In the listing below, write out exactly each line from the first through the one containing "PIM. & Obligatorio. Debe ser externo. \\".

[Opening Excerpted data section]

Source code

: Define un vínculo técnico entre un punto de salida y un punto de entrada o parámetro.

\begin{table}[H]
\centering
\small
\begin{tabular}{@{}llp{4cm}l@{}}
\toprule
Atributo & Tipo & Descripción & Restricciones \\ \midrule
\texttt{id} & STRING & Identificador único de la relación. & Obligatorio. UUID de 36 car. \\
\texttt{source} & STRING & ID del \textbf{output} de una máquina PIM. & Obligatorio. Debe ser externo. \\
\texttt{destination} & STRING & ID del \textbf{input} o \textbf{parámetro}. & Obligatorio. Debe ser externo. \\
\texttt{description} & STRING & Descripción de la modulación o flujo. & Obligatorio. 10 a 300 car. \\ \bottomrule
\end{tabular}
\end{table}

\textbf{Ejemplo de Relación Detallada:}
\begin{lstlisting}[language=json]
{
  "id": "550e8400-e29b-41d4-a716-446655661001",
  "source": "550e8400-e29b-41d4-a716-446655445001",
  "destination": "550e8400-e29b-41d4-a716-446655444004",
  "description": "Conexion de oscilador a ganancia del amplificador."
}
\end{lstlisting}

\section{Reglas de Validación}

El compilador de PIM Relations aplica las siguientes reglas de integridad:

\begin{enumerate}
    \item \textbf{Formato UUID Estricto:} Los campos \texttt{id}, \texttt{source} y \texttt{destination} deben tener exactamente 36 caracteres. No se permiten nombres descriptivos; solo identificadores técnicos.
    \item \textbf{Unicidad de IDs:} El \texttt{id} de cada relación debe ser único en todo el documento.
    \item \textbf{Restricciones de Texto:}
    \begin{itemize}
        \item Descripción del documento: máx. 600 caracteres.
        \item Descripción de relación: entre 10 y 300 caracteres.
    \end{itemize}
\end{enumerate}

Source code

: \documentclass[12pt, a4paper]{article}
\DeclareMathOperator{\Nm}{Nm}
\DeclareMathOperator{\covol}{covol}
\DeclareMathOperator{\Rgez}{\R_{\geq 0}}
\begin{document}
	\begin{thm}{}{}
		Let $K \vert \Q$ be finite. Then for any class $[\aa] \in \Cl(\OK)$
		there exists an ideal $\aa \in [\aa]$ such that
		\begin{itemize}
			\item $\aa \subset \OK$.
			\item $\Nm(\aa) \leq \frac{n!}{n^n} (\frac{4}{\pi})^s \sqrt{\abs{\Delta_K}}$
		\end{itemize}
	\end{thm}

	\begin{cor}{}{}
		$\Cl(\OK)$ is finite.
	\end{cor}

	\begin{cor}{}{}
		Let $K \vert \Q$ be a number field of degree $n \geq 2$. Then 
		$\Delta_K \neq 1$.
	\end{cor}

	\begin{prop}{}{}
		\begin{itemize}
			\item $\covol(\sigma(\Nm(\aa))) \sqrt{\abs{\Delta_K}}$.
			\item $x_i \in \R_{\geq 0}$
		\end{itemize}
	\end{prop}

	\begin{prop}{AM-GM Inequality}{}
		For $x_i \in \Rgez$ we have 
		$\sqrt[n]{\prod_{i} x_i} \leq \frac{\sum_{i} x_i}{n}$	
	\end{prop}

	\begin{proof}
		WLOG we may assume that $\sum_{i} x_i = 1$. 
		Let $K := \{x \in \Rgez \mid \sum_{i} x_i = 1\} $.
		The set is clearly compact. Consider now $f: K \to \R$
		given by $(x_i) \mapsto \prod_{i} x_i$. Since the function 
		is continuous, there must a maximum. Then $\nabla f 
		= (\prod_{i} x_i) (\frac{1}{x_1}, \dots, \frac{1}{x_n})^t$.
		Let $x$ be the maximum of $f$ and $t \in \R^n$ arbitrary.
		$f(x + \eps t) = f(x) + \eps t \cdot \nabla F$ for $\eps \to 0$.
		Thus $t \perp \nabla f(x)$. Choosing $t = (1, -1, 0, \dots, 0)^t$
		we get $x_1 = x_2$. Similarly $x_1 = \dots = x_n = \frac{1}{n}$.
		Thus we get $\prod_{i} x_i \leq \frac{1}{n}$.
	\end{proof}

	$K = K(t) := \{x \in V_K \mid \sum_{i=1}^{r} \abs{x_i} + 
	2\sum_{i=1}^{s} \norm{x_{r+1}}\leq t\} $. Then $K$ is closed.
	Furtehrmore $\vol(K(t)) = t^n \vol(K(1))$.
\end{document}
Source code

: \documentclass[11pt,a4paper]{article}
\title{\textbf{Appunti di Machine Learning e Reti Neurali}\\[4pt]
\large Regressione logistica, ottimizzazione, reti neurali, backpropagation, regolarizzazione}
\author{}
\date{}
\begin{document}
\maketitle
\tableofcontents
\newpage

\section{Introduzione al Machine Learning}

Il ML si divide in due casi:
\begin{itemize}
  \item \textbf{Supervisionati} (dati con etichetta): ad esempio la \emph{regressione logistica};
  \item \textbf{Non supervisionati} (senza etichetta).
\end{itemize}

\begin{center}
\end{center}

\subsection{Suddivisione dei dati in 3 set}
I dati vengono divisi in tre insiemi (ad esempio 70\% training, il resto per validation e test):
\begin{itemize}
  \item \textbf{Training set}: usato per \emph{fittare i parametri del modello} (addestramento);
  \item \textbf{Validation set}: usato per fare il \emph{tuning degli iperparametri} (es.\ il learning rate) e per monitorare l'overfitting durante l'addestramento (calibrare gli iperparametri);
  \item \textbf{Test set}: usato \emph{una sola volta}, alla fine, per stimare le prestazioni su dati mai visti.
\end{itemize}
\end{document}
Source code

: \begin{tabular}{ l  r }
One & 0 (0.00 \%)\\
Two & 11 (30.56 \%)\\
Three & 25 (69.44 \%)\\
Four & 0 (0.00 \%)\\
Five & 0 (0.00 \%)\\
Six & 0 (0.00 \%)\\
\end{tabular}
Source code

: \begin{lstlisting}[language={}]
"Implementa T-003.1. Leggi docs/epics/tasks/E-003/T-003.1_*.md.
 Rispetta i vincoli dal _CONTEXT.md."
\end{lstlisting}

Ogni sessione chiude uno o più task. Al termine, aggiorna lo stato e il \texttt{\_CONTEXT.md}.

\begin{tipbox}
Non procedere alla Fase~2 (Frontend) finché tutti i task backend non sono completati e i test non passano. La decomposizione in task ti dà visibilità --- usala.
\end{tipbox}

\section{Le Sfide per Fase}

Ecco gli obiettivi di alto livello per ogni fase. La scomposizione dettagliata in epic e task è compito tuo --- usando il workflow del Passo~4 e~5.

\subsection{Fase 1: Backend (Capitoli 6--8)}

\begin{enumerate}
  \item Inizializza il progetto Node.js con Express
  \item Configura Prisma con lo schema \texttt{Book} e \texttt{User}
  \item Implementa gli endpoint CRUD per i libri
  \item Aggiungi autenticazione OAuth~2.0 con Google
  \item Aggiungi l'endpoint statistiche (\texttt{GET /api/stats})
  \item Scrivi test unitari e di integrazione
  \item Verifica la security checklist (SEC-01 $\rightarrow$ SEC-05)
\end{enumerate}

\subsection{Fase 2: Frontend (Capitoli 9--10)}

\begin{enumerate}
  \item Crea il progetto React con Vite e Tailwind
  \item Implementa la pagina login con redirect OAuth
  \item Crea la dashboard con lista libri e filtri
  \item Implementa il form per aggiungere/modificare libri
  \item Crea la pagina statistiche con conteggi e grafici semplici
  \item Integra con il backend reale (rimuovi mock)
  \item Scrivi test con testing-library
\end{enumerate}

[Closing Excerpted data section]

» **Answer for the task**:
Source code

: Define un vínculo técnico entre un punto de salida y un punto de entrada o parámetro.

\begin{table}[H]
\centering
\small
\begin{tabular}{@{}llp{4cm}l@{}}
\toprule
Atributo & Tipo & Descripción & Restricciones \\ \midrule
\texttt{id} & STRING & Identificador único de la relación. & Obligatorio. UUID de 36 car. \\
\texttt{source} & STRING & ID del \textbf{output} de una máquina PIM. & Obligatorio. Debe ser externo. \\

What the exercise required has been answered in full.